Client.ImportDelimFile "C:\Users\USer\Documents\My IDEA Documents\IDEA Projects\Project\Source Files.ILB\Import file_0.txt", dbName, FALSE, "", "C:\Users\User\Documents\My IDEA Documents\IDEA Projects\Project\Import Definitions.ILB\Import file_0.RDF", TRUE
Client.OpenDatabase (dbName)
End Function
' Append Field
Function AppendField
Set db = Client.OpenDatabase("Import file_0.IMD")

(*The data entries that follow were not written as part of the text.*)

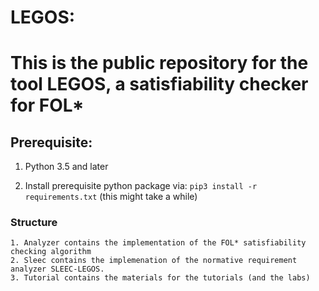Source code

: # LEGOS:
# This is the public repository for the tool LEGOS, a satisfiability checker for FOL*



## Prerequisite:
1. Python 3.5 and later

2. Install prerequisite python package via: `pip3 install -r requirements.txt` (this might take a while)



###  Structure
    1. Analyzer contains the implementation of the FOL* satisfiability checking algorithm  
    2. Sleec contains the implemenation of the normative requirement analyzer SLEEC-LEGOS.
    3. Tutorial contains the materials for the tutorials (and the labs)

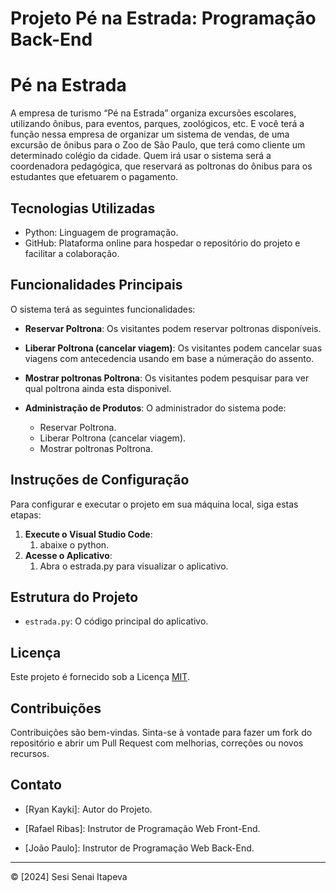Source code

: # Projeto Pé na Estrada: Programação Back-End

# Pé na Estrada
 A empresa de turismo “Pé na Estrada” organiza excursões escolares, utilizando
ônibus, para eventos, parques, zoológicos, etc.
 E você terá a função nessa empresa de organizar um sistema de vendas, de uma
excursão de ônibus para o Zoo de São Paulo, que terá como cliente um
determinado colégio da cidade.
 Quem irá usar o sistema será a coordenadora pedagógica, que
reservará as poltronas do ônibus para os estudantes que
efetuarem o pagamento.

## Tecnologias Utilizadas


- Python: Linguagem de programação.
- GitHub: Plataforma online para hospedar o repositório do projeto e facilitar a colaboração.

## Funcionalidades Principais


O sistema terá as seguintes funcionalidades:


- **Reservar Poltrona**: Os visitantes podem reservar poltronas disponíveis.


- **Liberar Poltrona (cancelar viagem)**: Os visitantes podem cancelar suas viagens com antecedencia usando em base a númeração do assento.


- **Mostrar poltronas Poltrona**: Os visitantes podem pesquisar para ver qual poltrona ainda esta disponivel.


- **Administração de Produtos**: O administrador do sistema pode:
  - Reservar Poltrona.
  - Liberar Poltrona (cancelar viagem).
  - Mostrar poltronas Poltrona.


## Instruções de Configuração


Para configurar e executar o projeto em sua máquina local, siga estas etapas:


1. **Execute o Visual Studio Code**:
    1. abaixe o python.
2. **Acesse o Aplicativo**:
   1. Abra o estrada.py para visualizar o aplicativo.


## Estrutura do Projeto


- `estrada.py`: O código principal do aplicativo.


## Licença


Este projeto é fornecido sob a Licença [MIT](LICENSE).


## Contribuições


Contribuições são bem-vindas. Sinta-se à vontade para fazer um fork do repositório e abrir um Pull Request com melhorias, correções ou novos recursos.


## Contato

- [Ryan Kayki]: Autor do Projeto.


- [Rafael Ribas]: Instrutor de Programação Web Front-End.


- [João Paulo]: Instrutor de Programação Web Back-End.


---


© [2024] Sesi Senai Itapeva




 
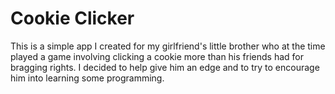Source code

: # Cookie Clicker
This is a simple app I created for my girlfriend's little brother who at the time played a game involving clicking a cookie more than his friends had for bragging rights. I decided to help give him an edge and to try to encourage him into learning some programming.
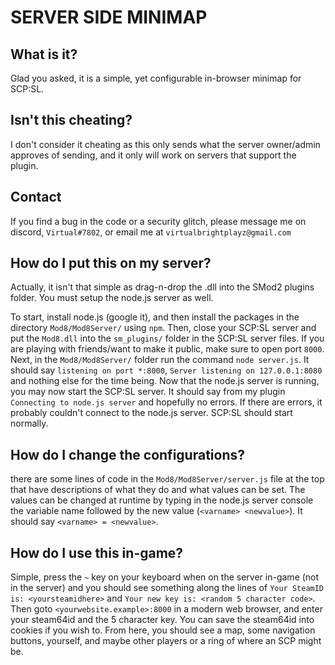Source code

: # SERVER SIDE MINIMAP
## What is it?

Glad you asked, it is a simple, yet configurable in-browser minimap for SCP:SL.

## Isn't this cheating?

I don't consider it cheating as this only sends what the server owner/admin approves of sending, and it only will work on servers that support the plugin.

## Contact

If you find a bug in the code or a security glitch, please message me on discord, `Virtual#7802`, or email me at `virtualbrightplayz@gmail.com`

## How do I put this on my server?

Actually, it isn't that simple as drag-n-drop the .dll into the SMod2 plugins folder. You must setup the node.js server as well.

To start, install node.js (google it), and then install the packages in the directory `Mod8/Mod8Server/` using `npm`.
Then, close your SCP:SL server and put the `Mod8.dll` into the `sm_plugins/` folder in the SCP:SL server files.
If you are playing with friends/want to make it public, make sure to open port `8000`.
Next, in the `Mod8/Mod8Server/` folder run the command `node server.js`. It should say `listening on port *:8000`, `Server listening on 127.0.0.1:8080` and nothing else for the time being.
Now that the node.js server is running, you may now start the SCP:SL server. It should say from my plugin `Connecting to node.js server` and hopefully no errors. If there are errors, it probably couldn't connect to the node.js server.
SCP:SL should start normally.

## How do I change the configurations?

there are some lines of code in the `Mod8/Mod8Server/server.js` file at the top that have descriptions of what they do and what values can be set. The values can be changed at runtime by typing in the node.js server console the variable name followed by the new value (`<varname> <newvalue>`). It should say `<varname> = <newvalue>`.

## How do I use this in-game?

Simple, press the `~` key on your keyboard when on the server in-game (not in the server) and you should see something along the lines of `Your SteamID is: <yoursteamidhere>` and `Your new key is: <random 5 character code>`.
Then goto `<yourwebsite.example>:8000` in a modern web browser, and enter your steam64id and the 5 character key. You can save the steam64id into cookies if you wish to.
From here, you should see a map, some navigation buttons, yourself, and maybe other players or a ring of where an SCP might be.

Set task = db.TableManagement
Set field = db.TableDef.NewField
field.Name = "J_DATE"
field.Description = ""
field.Type = WI_VIRT_DATE
field.Equation = "@Ctod(@if(@len(@SimpleSplit( J, """", 1, ""/"" )) = 1, ""0"" + @SimpleSplit( J, """", 1, ""/"" ), @SimpleSplit( J, """", 1, ""/"" )) + @If(@Len(@SimpleSplit( J, ""/"", 1, ""/"" )) = 1, ""0"" + @SimpleSplit( J, ""/"", 1, ""/"" ), @SimpleSplit( J, ""/"", 1, ""/"" )) + @SimpleSplit( J, """", 1, ""/"", 1 ), ""MMDDYYYY"")"
task.AppendField field
task.PerformTask
Set task = Nothing
Set db = Nothing
Set field = Nothing
End Function
' Append Field
Function AppendField1
Set db = Client.OpenDatabase("Import file_0.IMD")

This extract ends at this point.